Provided information:
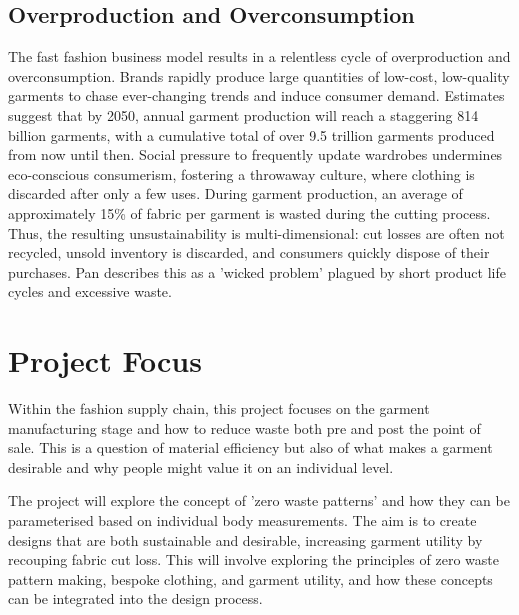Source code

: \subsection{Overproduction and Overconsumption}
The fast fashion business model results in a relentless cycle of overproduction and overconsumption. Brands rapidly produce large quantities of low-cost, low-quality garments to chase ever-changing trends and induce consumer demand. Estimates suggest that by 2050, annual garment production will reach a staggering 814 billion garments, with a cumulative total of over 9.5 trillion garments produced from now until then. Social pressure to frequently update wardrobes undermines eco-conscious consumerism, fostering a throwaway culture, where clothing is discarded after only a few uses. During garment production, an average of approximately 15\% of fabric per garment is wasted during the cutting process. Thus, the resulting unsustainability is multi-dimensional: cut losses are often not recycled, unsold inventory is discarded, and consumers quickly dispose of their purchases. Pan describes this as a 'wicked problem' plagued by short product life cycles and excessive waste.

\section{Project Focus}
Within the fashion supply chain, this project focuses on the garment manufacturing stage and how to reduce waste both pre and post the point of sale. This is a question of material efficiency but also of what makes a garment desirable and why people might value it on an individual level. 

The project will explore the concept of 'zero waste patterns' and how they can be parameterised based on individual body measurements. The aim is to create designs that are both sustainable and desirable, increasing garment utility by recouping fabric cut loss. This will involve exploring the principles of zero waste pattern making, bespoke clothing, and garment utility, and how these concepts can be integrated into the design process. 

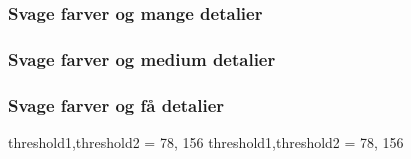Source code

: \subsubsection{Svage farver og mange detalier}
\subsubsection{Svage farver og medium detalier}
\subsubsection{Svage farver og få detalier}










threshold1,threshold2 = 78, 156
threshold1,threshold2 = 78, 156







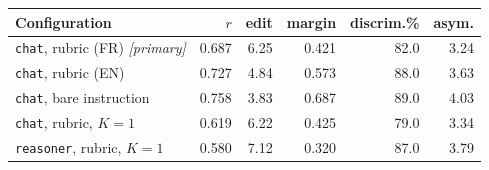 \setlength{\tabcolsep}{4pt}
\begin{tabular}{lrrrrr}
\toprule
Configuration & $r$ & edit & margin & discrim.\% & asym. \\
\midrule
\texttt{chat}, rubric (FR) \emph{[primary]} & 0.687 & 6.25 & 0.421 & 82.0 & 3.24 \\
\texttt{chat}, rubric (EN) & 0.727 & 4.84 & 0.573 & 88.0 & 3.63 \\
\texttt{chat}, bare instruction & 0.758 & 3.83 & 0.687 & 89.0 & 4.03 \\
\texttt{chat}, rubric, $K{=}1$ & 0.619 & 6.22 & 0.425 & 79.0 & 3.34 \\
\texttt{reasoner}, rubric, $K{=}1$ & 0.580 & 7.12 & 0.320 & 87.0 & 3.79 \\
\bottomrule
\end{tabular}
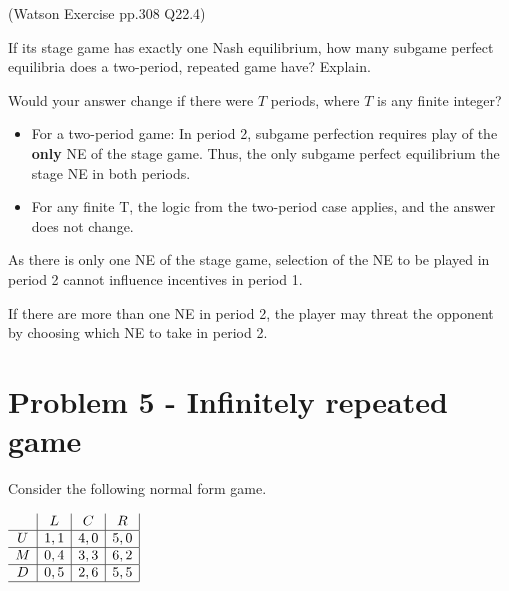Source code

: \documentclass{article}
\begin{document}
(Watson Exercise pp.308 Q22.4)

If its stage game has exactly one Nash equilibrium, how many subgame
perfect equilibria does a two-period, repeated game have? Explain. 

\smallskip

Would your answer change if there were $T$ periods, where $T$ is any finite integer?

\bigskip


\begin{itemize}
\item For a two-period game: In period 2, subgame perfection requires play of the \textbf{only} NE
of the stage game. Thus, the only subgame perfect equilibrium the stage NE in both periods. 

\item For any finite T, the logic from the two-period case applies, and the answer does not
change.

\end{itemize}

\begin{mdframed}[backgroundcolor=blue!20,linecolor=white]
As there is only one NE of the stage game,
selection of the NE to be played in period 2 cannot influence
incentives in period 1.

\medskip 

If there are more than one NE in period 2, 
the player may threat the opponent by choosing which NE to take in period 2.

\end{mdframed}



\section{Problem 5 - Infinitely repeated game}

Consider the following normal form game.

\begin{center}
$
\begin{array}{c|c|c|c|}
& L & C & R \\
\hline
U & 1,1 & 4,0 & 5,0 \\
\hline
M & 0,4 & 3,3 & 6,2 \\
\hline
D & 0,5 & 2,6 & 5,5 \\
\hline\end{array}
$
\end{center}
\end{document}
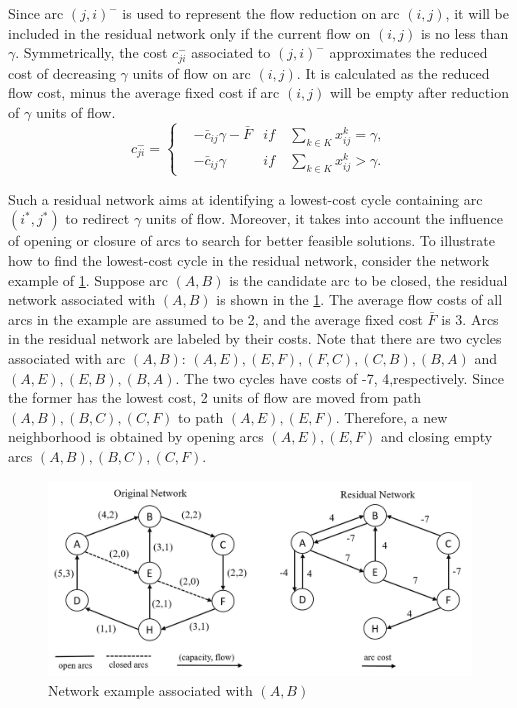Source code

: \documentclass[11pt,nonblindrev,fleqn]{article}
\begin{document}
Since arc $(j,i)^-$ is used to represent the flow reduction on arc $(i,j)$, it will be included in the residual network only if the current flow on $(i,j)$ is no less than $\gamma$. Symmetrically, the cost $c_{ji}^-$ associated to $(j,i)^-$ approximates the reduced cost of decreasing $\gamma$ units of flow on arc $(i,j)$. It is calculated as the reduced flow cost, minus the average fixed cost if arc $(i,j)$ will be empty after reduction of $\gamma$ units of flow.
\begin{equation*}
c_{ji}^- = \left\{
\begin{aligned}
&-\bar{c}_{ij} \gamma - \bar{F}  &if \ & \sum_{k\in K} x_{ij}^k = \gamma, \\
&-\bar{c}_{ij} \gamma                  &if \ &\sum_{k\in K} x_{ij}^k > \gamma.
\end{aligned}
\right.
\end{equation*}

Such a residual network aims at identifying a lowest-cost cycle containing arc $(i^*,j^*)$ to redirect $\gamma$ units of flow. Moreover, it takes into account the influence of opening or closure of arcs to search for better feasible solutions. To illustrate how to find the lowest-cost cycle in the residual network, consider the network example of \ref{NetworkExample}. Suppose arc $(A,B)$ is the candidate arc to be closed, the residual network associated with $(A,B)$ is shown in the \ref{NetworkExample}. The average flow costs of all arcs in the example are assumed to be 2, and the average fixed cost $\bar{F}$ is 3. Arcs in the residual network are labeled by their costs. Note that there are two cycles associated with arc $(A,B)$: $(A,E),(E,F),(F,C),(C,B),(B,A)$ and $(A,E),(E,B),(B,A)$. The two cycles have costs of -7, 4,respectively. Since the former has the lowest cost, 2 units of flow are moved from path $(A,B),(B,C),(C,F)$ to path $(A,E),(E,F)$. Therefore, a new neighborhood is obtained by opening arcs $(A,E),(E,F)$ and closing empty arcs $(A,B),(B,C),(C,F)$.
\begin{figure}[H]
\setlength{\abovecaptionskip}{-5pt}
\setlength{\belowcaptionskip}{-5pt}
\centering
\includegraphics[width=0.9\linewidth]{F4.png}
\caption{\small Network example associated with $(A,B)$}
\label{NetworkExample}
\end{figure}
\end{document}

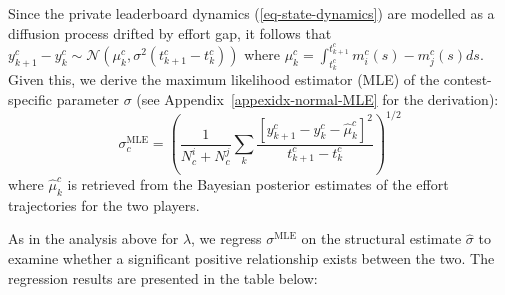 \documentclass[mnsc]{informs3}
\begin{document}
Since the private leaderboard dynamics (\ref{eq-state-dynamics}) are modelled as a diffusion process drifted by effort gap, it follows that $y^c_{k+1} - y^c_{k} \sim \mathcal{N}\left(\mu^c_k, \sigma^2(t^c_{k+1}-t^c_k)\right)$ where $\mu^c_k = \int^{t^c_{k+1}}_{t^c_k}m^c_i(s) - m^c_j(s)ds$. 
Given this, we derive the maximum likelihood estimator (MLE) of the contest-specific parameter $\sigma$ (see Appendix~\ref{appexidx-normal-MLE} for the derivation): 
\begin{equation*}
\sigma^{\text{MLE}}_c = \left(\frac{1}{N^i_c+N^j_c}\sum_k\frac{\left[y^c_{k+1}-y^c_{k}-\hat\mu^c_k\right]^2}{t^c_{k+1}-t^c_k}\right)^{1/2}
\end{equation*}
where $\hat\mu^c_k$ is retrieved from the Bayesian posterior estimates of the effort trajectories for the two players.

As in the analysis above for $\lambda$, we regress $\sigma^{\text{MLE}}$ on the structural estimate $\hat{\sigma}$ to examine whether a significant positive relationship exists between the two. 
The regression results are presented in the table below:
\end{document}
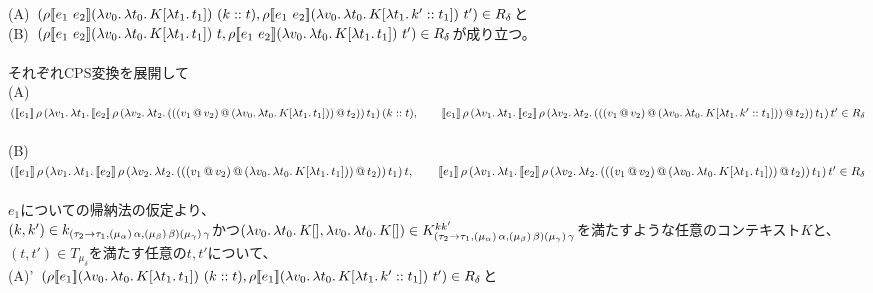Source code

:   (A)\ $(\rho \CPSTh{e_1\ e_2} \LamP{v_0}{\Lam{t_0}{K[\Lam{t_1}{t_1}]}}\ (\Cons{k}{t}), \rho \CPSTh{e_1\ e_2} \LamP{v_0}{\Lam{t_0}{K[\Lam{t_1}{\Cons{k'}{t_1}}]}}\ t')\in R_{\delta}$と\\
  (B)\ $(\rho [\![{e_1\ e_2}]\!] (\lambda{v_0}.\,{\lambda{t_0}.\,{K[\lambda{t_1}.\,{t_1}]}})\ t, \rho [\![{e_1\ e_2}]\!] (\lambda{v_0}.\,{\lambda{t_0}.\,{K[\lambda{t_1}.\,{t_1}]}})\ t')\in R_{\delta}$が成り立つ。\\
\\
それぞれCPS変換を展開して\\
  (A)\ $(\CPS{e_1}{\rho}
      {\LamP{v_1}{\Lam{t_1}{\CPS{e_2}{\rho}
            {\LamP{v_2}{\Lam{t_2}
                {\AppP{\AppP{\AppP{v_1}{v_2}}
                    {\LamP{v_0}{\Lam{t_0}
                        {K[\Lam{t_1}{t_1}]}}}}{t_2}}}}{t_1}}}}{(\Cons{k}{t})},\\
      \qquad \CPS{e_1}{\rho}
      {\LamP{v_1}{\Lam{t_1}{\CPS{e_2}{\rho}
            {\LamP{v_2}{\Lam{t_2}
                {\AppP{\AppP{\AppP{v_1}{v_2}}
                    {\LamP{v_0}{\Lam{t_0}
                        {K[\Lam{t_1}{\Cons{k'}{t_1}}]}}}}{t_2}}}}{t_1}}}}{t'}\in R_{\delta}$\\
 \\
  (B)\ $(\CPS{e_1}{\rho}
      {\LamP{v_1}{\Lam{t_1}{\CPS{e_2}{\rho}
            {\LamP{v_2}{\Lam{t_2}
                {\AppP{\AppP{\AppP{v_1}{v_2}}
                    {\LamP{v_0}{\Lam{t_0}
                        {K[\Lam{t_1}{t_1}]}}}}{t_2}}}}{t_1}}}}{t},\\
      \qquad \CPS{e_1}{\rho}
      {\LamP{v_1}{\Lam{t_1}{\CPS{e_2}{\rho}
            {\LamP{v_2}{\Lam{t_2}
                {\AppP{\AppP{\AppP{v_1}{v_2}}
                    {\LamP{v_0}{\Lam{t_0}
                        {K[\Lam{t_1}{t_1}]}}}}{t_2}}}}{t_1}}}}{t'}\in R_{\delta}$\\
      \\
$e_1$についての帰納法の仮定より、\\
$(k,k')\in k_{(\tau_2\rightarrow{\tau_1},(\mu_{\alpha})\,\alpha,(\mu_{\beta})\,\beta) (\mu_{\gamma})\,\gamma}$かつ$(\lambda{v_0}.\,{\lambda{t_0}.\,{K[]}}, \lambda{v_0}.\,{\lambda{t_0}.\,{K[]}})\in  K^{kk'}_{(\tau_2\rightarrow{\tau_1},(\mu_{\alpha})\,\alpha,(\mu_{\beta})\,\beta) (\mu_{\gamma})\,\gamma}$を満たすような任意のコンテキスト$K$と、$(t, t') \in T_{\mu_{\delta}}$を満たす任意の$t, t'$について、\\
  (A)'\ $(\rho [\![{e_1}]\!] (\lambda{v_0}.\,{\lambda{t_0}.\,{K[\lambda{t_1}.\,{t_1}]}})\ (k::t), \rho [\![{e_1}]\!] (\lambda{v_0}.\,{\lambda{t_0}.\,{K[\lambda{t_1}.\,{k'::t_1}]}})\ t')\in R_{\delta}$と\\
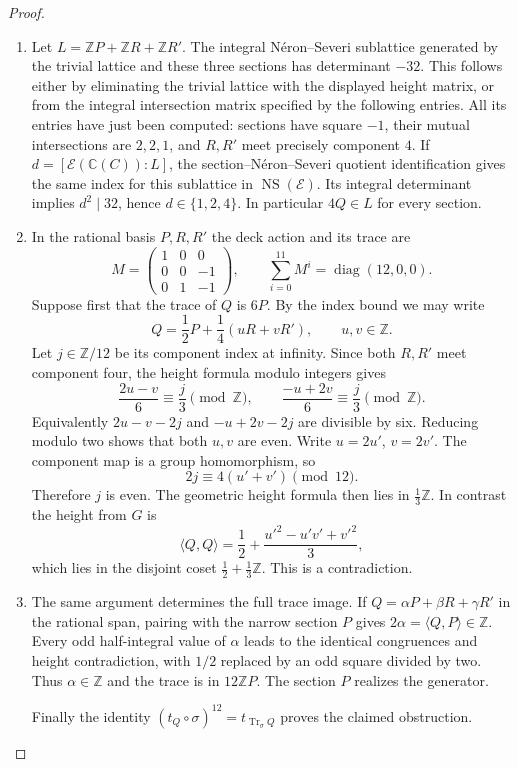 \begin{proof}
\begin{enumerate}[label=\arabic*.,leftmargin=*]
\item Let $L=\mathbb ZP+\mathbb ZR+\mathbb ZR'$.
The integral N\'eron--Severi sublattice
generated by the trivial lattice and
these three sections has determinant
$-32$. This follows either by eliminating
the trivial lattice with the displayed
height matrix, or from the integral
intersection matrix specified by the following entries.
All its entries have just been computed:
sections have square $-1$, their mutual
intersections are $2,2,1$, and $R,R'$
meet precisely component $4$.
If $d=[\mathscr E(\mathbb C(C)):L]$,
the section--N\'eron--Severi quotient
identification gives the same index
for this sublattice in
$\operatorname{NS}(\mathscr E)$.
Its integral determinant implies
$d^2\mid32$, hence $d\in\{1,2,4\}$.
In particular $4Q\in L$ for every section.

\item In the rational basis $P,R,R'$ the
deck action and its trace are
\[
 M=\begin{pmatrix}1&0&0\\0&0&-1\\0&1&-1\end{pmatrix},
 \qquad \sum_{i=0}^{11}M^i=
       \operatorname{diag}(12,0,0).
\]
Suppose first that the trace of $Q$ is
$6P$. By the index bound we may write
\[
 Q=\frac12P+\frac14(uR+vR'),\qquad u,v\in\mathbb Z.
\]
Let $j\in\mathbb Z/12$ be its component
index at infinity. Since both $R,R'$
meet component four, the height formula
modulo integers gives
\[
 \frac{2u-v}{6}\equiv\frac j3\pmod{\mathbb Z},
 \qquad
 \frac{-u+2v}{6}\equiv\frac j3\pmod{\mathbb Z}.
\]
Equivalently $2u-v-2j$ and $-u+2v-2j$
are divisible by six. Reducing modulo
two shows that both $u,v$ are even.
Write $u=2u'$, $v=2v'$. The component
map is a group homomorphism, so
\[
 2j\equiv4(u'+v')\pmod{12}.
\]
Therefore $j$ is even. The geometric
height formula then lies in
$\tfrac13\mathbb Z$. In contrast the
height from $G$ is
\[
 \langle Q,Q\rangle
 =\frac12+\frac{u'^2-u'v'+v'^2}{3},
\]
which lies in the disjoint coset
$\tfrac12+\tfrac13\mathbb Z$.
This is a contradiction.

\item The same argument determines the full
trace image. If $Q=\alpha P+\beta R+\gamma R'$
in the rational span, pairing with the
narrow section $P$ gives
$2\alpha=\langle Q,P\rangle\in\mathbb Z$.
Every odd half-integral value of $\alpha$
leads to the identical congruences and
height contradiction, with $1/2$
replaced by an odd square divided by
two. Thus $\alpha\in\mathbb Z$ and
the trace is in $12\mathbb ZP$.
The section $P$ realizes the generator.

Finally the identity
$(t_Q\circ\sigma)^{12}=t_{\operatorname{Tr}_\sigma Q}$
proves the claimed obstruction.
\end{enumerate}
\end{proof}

Required action: Beginning with the first line of the records, write out every line up to and including the one with "Within the fashion", exactly, and omit all pictures.

Task result:
Source code

: \subsection{Overproduction and Overconsumption}
The fast fashion business model results in a relentless cycle of overproduction and overconsumption. Brands rapidly produce large quantities of low-cost, low-quality garments to chase ever-changing trends and induce consumer demand. Estimates suggest that by 2050, annual garment production will reach a staggering 814 billion garments, with a cumulative total of over 9.5 trillion garments produced from now until then. Social pressure to frequently update wardrobes undermines eco-conscious consumerism, fostering a throwaway culture, where clothing is discarded after only a few uses. During garment production, an average of approximately 15\% of fabric per garment is wasted during the cutting process. Thus, the resulting unsustainability is multi-dimensional: cut losses are often not recycled, unsold inventory is discarded, and consumers quickly dispose of their purchases. Pan describes this as a 'wicked problem' plagued by short product life cycles and excessive waste.

\section{Project Focus}
Within the fashion supply chain, this project focuses on the garment manufacturing stage and how to reduce waste both pre and post the point of sale. This is a question of material efficiency but also of what makes a garment desirable and why people might value it on an individual level. 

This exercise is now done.